Stored data entries

══════

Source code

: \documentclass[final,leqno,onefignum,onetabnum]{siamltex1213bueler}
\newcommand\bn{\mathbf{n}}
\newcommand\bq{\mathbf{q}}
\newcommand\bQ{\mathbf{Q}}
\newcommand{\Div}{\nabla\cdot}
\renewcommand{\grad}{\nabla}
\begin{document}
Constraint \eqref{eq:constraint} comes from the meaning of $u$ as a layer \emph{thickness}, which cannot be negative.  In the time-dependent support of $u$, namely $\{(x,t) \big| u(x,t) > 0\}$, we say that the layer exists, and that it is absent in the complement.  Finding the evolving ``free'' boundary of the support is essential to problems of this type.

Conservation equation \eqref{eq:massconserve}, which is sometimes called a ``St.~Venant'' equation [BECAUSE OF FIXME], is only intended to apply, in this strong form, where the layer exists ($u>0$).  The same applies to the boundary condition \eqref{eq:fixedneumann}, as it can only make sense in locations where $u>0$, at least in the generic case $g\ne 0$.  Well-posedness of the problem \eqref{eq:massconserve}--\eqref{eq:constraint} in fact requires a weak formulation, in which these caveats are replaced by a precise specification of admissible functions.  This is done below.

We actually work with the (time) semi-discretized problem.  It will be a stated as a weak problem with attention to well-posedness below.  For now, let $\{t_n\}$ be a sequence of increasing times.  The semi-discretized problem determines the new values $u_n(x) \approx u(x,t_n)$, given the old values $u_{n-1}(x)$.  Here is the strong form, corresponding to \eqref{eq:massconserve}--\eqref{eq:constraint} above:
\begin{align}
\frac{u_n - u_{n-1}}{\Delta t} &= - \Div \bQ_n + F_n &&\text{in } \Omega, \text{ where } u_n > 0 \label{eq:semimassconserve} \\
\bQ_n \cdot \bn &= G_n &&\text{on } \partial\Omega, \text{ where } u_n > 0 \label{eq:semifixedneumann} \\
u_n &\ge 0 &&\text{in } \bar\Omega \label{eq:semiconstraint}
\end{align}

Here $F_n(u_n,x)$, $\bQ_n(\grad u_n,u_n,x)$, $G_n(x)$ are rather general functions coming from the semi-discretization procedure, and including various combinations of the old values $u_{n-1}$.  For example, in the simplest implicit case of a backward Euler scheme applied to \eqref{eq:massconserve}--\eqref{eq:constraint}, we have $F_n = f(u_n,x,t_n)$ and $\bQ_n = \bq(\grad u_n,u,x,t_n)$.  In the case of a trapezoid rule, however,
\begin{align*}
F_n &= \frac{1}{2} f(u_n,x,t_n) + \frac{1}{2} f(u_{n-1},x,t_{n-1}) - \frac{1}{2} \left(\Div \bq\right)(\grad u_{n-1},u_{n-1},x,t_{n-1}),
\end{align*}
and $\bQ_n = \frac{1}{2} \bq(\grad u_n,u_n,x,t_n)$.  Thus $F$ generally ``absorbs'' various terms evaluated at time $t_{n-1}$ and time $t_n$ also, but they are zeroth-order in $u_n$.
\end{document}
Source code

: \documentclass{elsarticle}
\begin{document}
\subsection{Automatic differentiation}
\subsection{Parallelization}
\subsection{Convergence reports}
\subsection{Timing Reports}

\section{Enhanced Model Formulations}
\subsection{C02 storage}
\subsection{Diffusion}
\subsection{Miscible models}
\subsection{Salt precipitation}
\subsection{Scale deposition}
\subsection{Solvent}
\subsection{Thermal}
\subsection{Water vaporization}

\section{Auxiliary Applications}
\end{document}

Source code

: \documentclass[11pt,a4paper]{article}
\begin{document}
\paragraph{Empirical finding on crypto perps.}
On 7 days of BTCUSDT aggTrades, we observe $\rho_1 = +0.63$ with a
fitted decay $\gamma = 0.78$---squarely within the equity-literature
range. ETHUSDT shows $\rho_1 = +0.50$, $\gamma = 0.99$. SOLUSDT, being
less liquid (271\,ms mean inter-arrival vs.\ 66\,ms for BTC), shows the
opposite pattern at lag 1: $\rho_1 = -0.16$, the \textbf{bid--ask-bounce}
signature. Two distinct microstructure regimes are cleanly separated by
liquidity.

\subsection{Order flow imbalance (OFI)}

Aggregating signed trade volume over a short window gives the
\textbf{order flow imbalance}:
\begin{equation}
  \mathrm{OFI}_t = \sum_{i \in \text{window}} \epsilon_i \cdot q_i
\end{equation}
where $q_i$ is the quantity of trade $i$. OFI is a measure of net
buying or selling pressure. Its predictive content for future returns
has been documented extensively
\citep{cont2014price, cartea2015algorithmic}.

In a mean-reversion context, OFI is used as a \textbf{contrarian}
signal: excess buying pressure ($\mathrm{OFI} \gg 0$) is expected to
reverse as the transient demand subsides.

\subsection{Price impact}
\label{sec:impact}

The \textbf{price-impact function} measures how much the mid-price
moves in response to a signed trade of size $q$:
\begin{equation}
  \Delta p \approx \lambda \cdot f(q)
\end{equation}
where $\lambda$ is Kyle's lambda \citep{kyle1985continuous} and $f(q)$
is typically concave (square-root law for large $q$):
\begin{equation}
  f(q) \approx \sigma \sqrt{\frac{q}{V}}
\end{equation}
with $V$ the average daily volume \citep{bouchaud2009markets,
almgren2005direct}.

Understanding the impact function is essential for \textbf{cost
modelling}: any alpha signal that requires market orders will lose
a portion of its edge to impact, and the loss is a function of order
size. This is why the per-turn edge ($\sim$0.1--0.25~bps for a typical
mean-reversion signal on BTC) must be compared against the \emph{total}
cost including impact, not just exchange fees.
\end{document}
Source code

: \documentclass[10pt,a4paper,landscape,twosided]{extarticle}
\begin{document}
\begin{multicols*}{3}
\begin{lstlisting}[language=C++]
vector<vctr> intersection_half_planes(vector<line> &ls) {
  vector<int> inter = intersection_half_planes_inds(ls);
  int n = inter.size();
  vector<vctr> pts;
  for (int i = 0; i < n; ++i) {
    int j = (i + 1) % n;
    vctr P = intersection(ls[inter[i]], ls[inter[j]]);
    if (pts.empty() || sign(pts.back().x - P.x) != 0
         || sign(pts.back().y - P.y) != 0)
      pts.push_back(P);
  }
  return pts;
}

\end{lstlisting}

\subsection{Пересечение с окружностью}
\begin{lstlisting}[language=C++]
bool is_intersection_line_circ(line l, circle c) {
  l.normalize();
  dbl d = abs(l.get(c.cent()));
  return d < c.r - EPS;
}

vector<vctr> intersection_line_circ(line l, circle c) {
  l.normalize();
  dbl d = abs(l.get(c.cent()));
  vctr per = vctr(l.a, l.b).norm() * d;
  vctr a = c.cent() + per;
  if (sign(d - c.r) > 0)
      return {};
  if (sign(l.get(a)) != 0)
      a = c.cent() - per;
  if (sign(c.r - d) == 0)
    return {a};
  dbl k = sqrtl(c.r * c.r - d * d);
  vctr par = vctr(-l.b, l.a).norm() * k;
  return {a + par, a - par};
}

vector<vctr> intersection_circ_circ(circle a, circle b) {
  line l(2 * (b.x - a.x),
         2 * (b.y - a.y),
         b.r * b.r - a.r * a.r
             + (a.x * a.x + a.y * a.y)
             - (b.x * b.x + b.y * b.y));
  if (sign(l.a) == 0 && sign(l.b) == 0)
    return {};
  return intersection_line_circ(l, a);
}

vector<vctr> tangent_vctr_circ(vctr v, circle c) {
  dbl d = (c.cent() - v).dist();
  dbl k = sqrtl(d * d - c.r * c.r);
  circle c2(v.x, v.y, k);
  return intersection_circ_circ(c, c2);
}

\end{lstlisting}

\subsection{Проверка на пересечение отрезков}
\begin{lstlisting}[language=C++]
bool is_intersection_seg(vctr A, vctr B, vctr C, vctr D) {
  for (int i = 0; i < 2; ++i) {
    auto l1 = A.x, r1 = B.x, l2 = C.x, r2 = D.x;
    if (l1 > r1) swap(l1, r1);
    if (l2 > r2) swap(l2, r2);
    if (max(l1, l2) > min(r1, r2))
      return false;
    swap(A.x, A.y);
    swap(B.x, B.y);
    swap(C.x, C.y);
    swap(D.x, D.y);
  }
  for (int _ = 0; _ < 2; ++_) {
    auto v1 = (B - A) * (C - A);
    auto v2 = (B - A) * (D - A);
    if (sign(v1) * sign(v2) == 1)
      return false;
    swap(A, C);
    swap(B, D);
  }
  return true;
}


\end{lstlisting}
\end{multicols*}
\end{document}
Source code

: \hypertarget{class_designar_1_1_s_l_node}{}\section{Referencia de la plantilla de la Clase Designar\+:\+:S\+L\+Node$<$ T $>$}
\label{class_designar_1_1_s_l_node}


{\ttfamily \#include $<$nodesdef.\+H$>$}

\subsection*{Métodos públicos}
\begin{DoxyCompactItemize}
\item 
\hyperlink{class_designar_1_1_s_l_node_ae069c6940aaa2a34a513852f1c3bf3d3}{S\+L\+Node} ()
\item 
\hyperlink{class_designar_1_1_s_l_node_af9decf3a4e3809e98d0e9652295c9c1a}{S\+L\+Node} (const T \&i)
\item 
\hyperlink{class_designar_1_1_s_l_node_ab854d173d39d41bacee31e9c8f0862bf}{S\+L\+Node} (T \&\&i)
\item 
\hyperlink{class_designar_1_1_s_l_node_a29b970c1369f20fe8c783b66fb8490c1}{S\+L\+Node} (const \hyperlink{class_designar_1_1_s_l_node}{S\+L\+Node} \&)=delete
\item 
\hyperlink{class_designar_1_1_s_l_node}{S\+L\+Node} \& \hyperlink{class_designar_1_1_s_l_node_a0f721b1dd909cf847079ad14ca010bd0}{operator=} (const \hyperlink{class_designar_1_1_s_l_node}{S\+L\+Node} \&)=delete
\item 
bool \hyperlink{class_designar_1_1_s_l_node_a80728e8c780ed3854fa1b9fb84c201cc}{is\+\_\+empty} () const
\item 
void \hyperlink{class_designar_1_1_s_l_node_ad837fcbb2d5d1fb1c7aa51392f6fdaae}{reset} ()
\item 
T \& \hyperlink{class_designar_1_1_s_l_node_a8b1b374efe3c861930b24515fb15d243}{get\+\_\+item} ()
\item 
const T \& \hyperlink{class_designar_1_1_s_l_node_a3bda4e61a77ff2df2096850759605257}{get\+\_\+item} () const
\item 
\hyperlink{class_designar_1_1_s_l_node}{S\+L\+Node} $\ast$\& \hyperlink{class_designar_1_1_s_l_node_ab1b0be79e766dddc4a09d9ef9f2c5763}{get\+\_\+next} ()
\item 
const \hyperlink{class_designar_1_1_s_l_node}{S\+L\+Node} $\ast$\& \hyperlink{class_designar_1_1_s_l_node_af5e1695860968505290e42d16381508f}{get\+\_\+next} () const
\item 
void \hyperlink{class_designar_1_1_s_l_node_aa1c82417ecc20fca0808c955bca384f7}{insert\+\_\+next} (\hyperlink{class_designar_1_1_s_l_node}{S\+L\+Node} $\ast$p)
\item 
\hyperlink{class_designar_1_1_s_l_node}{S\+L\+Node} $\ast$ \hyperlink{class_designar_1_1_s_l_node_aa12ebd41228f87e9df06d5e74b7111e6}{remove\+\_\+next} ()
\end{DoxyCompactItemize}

══════

▶ [Task description]:
Find every line above where the word "Delta" occurs, and copy that line.

▶ [Answer area]:
\frac{u_n - u_{n-1}}{\Delta t} &= - \Div \bQ_n + F_n &&\text{in } \Omega, \text{ where } u_n > 0 \label{eq:semimassconserve} \\
  \Delta p \approx \lambda \cdot f(q)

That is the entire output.